DUI cop on motorcycle

Photo By Charles Roberts from Plano, United States (Plano Police Motorcycle Officer) [CC BY 2.0

This post used to say “5 Things DUI Cops Won’t Tell You”, however, new trends and created new issue in the field of DUI law.  Despite law enforcement’s efforts to curb impaired driving, trends related to drug-influenced driving (“drugged driving”) have sprouted in the last four years.  This has influenced the ways in which DUI officers have investigated their cases.

It’s sometimes hard to grasp how complex DUI (“Driving Under the Influence”) arrests can get. Most people don’t really know what it feels like to be at or above .08%. So it’s no wonder why most of my clients are mystified as to why they were pulled over, why the officer believed they were impaired, and how on earth they blew above .08% on the Breathalyzer.
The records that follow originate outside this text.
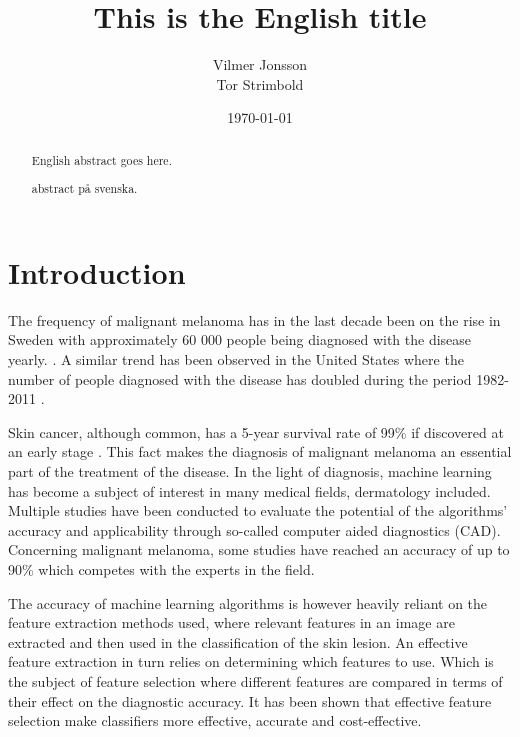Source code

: \documentclass{kththesis}
\title{This is the English title}
\author{Vilmer Jonsson \\ Tor Strimbold}
\date{\today}
\begin{document}
\frontmatter

\titlepage

\begin{abstract}
  English abstract goes here.

  \blindtext
\end{abstract}


\begin{otherlanguage}{swedish}
  \begin{abstract}
    abstract på svenska.
  \end{abstract}
\end{otherlanguage}


\tableofcontents


\mainmatter


\chapter{Introduction}
The frequency of malignant melanoma has in the last decade been on the rise in Sweden with approximately 60 000 people being diagnosed with the disease yearly. \parencite{sverige-hudcancer}.
A similar trend has been observed in the United States where the number of people diagnosed with the disease has doubled during the period 1982-2011 \parencite{aad-skin-cancer}.

Skin cancer, although common, has a 5-year survival rate of 99\% if discovered at an early stage \parencite{skincancer_org_2019}.
This fact makes the diagnosis of malignant melanoma an essential part of the treatment of the disease. In the light of diagnosis, machine learning has become a subject of interest in many medical fields, dermatology included. Multiple studies have been conducted to evaluate the potential of the algorithms’ accuracy and applicability through so-called computer aided diagnostics (CAD). Concerning malignant melanoma, some studies have reached an accuracy of up to 90\% which competes with the experts in the field. %

The accuracy of machine learning algorithms is however heavily reliant on the feature extraction methods used, where relevant features in an image are extracted and then used in the classification of the skin lesion. An effective feature extraction in turn relies on determining which features to use. Which is the subject of feature selection where different features are compared in terms of their effect on the diagnostic accuracy. It has been shown that effective feature selection make classifiers more effective, accurate and cost-effective. \parencite{KarabulutEsraMahsereci2012Acso}
\end{document}
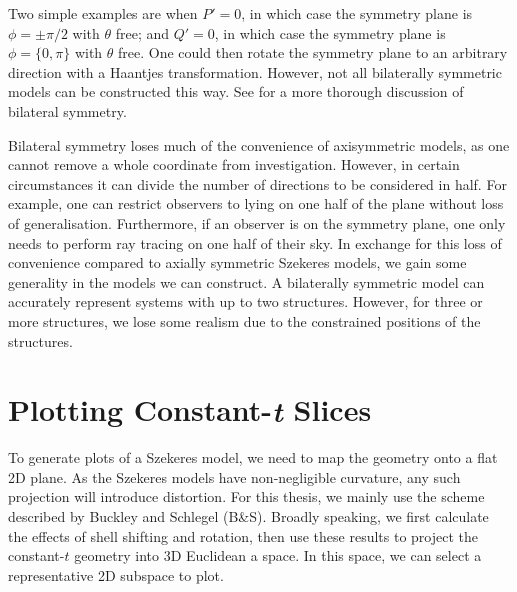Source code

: \documentclass[a4paper,12pt]{report}
\begin{document}
Two simple examples are when $P'=0$, in which case the symmetry plane is $\phi=\pm \pi/2$ with $\theta$ free; and $Q'=0$, in which case the symmetry plane is $\phi = \{0,\pi\}$ with $\theta$ free. One could then rotate the symmetry plane to an arbitrary direction with a Haantjes transformation. However, not all bilaterally symmetric models can be constructed this way. See \cite{RN1} for a more thorough discussion of bilateral symmetry.

Bilateral symmetry loses much of the convenience of axisymmetric models, as one cannot remove a whole coordinate from investigation. However, in certain circumstances it can divide the number of directions to be considered in half. For example, one can restrict observers to lying on one half of the plane without loss of generalisation. Furthermore, if an observer is on the symmetry plane, one only needs to perform ray tracing on one half of their sky. In exchange for this loss of convenience compared to axially symmetric Szekeres models, we gain some generality in the models we can construct. A bilaterally symmetric model can accurately represent systems with up to two structures. However, for three or more structures, we lose some realism due to the constrained positions of the structures.


\section{Plotting Constant-\textit{t} Slices} \label{section: szekeres - plotting}
To generate plots of a Szekeres model, we need to map the geometry onto a flat 2D plane. As the Szekeres models have non-negligible curvature, any such projection will introduce distortion. For this thesis, we mainly use the scheme described by Buckley and Schlegel \cite{RN1} (B\&S). Broadly speaking, we first calculate the effects of shell shifting and rotation, then use these results to project the constant-$t$ geometry into 3D Euclidean a space. In this space, we can select a representative 2D subspace to plot.
\end{document}
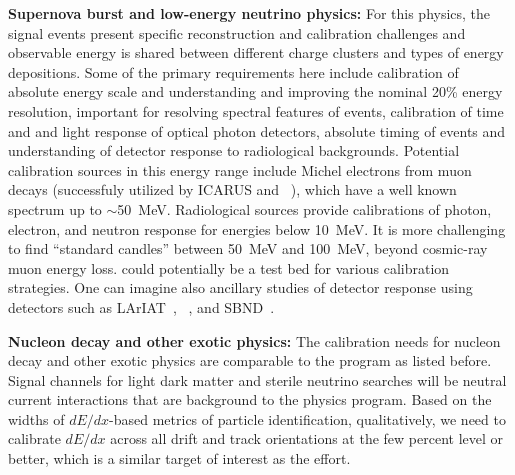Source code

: \textbf{Supernova burst and low-energy neutrino physics:} For this physics, the signal events present specific reconstruction and calibration challenges and observable energy is shared between different charge clusters and types of energy depositions. Some of the primary requirements here include calibration of absolute energy scale and 
understanding and improving the nominal 20\% energy resolution, important for resolving spectral features of  events,
calibration of time and and light response of optical photon detectors, absolute timing of events and understanding of detector response to radiological backgrounds. Potential calibration sources in this energy range include Michel electrons from muon decays (successfuly utilized by ICARUS and ~\cite{Acciarri:2017sjy}), which have a well known spectrum up to $\sim$50~MeV. Radiological sources provide calibrations of photon, electron, and neutron response for energies below \SI{10}{\MeV}. It is more challenging to find ``standard candles'' between 50~MeV and \SI{100}{\MeV}, beyond cosmic-ray muon energy loss.  could potentially be a test bed for various calibration strategies. One can imagine also ancillary studies of detector response using detectors such as LArIAT~\cite{Cavanna:2014iqa}, ~\cite{Acciarri:2016smi}, and SBND~\cite{Antonello:2015lea}. %

\textbf{Nucleon decay and other exotic physics:} The calibration needs for nucleon decay and other exotic physics are comparable to the  program as listed before. Signal channels for light dark matter and sterile neutrino searches will be neutral current interactions that are background to the  physics program. %
Based on the widths of $dE/dx$-based metrics of particle identification, qualitatively, we need to calibrate $dE/dx$ across all drift and track orientations at the few percent level or better, which is a similar target of interest as the  effort.

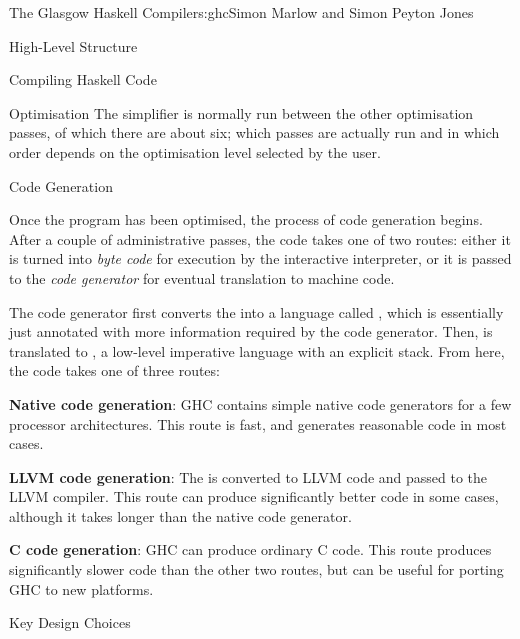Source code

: \begin{aosachapter}{The Glasgow Haskell Compiler}{s:ghc}{Simon Marlow and Simon Peyton Jones}
\begin{aosasect1}{High-Level Structure}
\begin{aosasect2}{Compiling Haskell Code}
\begin{aosasect3}{Optimisation}
The simplifier is normally run between the other optimisation passes,
of which there are about six; which passes are actually run and in
which order depends on the optimisation level selected by the user.

\end{aosasect3}

\begin{aosasect3}{Code Generation}

Once the  program has been optimised, the process of code
generation begins.  After a couple of administrative passes, the code
takes one of two routes: either it is turned into \emph{byte code} for
execution by the interactive interpreter, or it is passed to the
\emph{code generator} for eventual translation to machine code.

The code generator first converts the  into a language called
, which is essentially just  annotated with more
information required by the code generator.  Then,  is translated
to , a low-level imperative language with an explicit stack. From
here, the code takes one of three routes:

\begin{aosaitemize}

\item \textbf{Native code generation}: GHC contains simple native code
  generators for a few processor architectures.  This route is fast,
  and generates reasonable code in most cases.

\item \textbf{LLVM code generation}: The  is converted to
  LLVM code and passed to the LLVM compiler.  This route can produce
  significantly better code in some cases, although it takes longer
  than the native code generator.

\item \textbf{C code generation}: GHC can produce ordinary C code.
  This route produces significantly slower code than the other two
  routes, but can be useful for porting GHC to new platforms.

\end{aosaitemize}

\end{aosasect3}

\end{aosasect2}

\end{aosasect1}

\begin{aosasect1}{Key Design Choices}


\end{aosasect1}
\end{aosachapter}
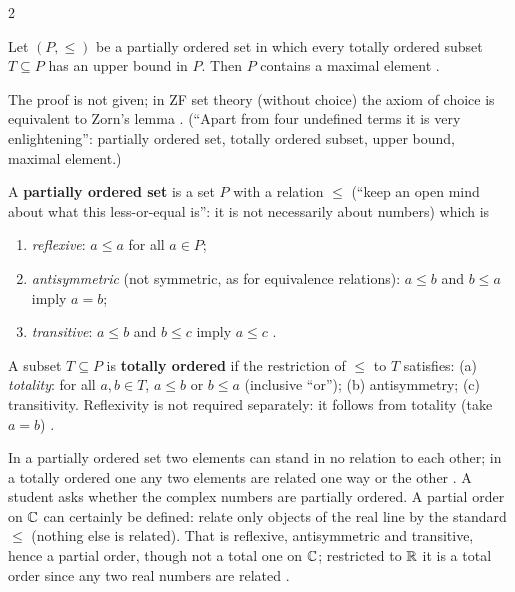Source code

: \begin{paracol}{2}
\begin{theorem}\label{thm:rm-zorn}
Let $(P,\le)$ be a partially ordered set in which every totally ordered subset $T\subseteq P$ has an upper bound in $P$. Then $P$ contains a maximal element    .
\end{theorem}
The proof is not given; in ZF set theory (without choice) the axiom of choice is equivalent to Zorn's lemma  .
(``Apart from four undefined terms it is very enlightening'': partially ordered set, totally ordered subset, upper bound, maximal element.)

\begin{definition}\label{def:rm-poset}
A \textbf{partially ordered set} is a set $P$ with a relation $\le$ (``keep an open mind about what this less-or-equal is'': it is not necessarily about numbers) which is
\begin{enumerate}
  \item \emph{reflexive}: $a\le a$ for all $a\in P$;
  \item \emph{antisymmetric} (not symmetric, as for equivalence relations): $a\le b$ and $b\le a$ imply $a=b$;
  \item \emph{transitive}: $a\le b$ and $b\le c$ imply $a\le c$     .
\end{enumerate}
\end{definition}
\begin{definition}\label{def:rm-total}
A subset $T\subseteq P$ is \textbf{totally ordered} if the restriction of $\le$ to $T$ satisfies: (a) \emph{totality}: for all $a,b\in T$, $a\le b$ or $b\le a$ (inclusive ``or''); (b) antisymmetry; (c) transitivity. Reflexivity is not required separately: it follows from totality
(take $a=b$)      .
\end{definition}
In a partially ordered set two elements can stand in no relation to each other; in a totally ordered one any two elements are related one way or the other  . A student asks whether the complex numbers are partially ordered. A partial order on $\mathbb{C}$ can certainly be defined: relate only objects of the real line by the standard $\le$ (nothing else is related). That is reflexive,
antisymmetric and transitive, hence a partial order, though not a total one on $\mathbb{C}$; restricted to $\mathbb{R}$ it is a total order since any two real numbers are related     .


\end{paracol}

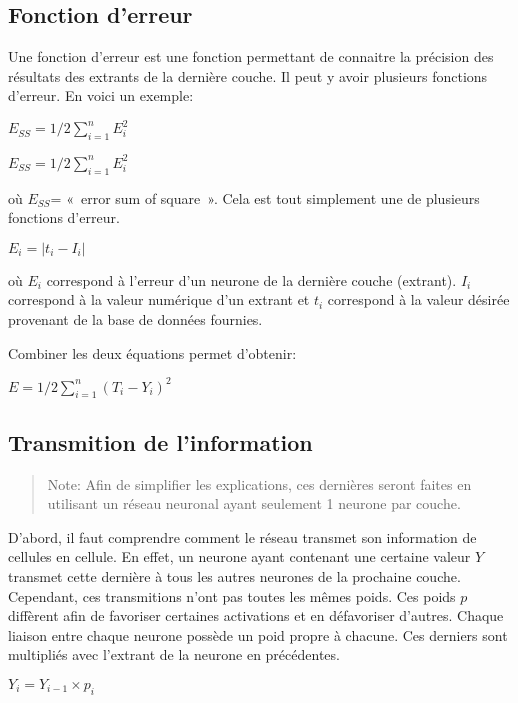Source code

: \documentclass[letterpaper,10pt,french]{sphinxmanual}
\begin{document}
\subsection{Fonction d’erreur}
\label{\detokenize{training:fonction-d-erreur}}
Une fonction d’erreur est une fonction permettant de connaitre la précision des résultats des extrants de la dernière
couche. Il peut y avoir plusieurs fonctions d’erreur. En voici un exemple:

\(E_{SS}=1/2\sum_{i=1}^nE_i^2 \) 

\(E_{SS}=1/2\sum_{i=1}^nE_i^2 \) 

où \(E_{SS}\)= « error sum of square ». Cela est tout simplement une de plusieurs fonctions d’erreur.

\(E_i =|{t_i-I_i}|\) 

où \(E_i\) correspond à l’erreur d’un neurone de la dernière couche (extrant). \(I_i\) correspond à la valeur numérique
d’un extrant et \(t_i\) correspond à la valeur désirée provenant de la base de données fournies.

Combiner les deux équations permet d’obtenir:

\(E=1/2\sum_{i=1}^n({T_i-Y_i})^2\) 


\subsection{Transmition de l’information}
\label{\detokenize{training:transmition-de-l-information}}\begin{quote}

Note: Afin de simplifier les explications, ces dernières seront faites en utilisant un réseau neuronal ayant seulement 1 neurone par couche.
\end{quote}

D’abord, il faut comprendre comment le réseau transmet son information de cellules en cellule. En effet,
un neurone ayant contenant une certaine valeur \(Y\) transmet cette dernière à tous les autres neurones de
la prochaine couche. Cependant, ces transmitions n’ont pas toutes les mêmes poids. Ces poids \(p\) diffèrent
afin de favoriser certaines activations et en défavoriser d’autres. Chaque liaison entre chaque neurone possède
un poid propre à chacune. Ces derniers sont multipliés avec l’extrant de la neurone en précédentes.

\(Y_{i} = Y_{i-1}\times p_{i}\)
\end{document}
Behind all the mysticism, however, there are some widely held beliefs about DUI investigations that simply catch everyone off-guard and dig themselves into deeper holes when dealing with DUI officers. Here are the top six things they won’t tell you:

1.  “I only pulled you over for a traffic ticket…but now let’s see if you’ve been drinking.”

No matter what you believe, the police academy does not train officers to read your mind. So when they pull you over, it’s not because you did something that gave you away. They almost never do it because they have the legal right to investigate whether or not you’re impaired. Even though that may be what they believe (probably because it’s late and you’re driving out of a well-known commercial district known for dining and drinking), but frankly they just don’t know.

By far, almost every DUI police report references a normal traffic offense as the reason for pulling over the driver (i.e., weaving between lanes, failure to use a turn signal, speeding, failure to make a full and complete stop, expired registration tags, etc.). Notice none of those are for “suspicion of driving while impaired by alcohol or drugs”.  They are free to suspect that’s the reason, but it’s more often the case that another violation is the doorway into their investigation.

There are a lot of reasons why that’s the case. If officers were to pull over more individuals because they suspected impaired driving, they would be torn apart in court by DUI lawyers who will question every objective observation the officer noted in pulling over the suspect. Not only that, there would be substantially more false-positives with DUI enforcement. Instead, it’s much easier to explain to the court or to the jury that the officer had no preconceived notions of the driver, only that they were driving too fast and it all started out as a simple traffic violation.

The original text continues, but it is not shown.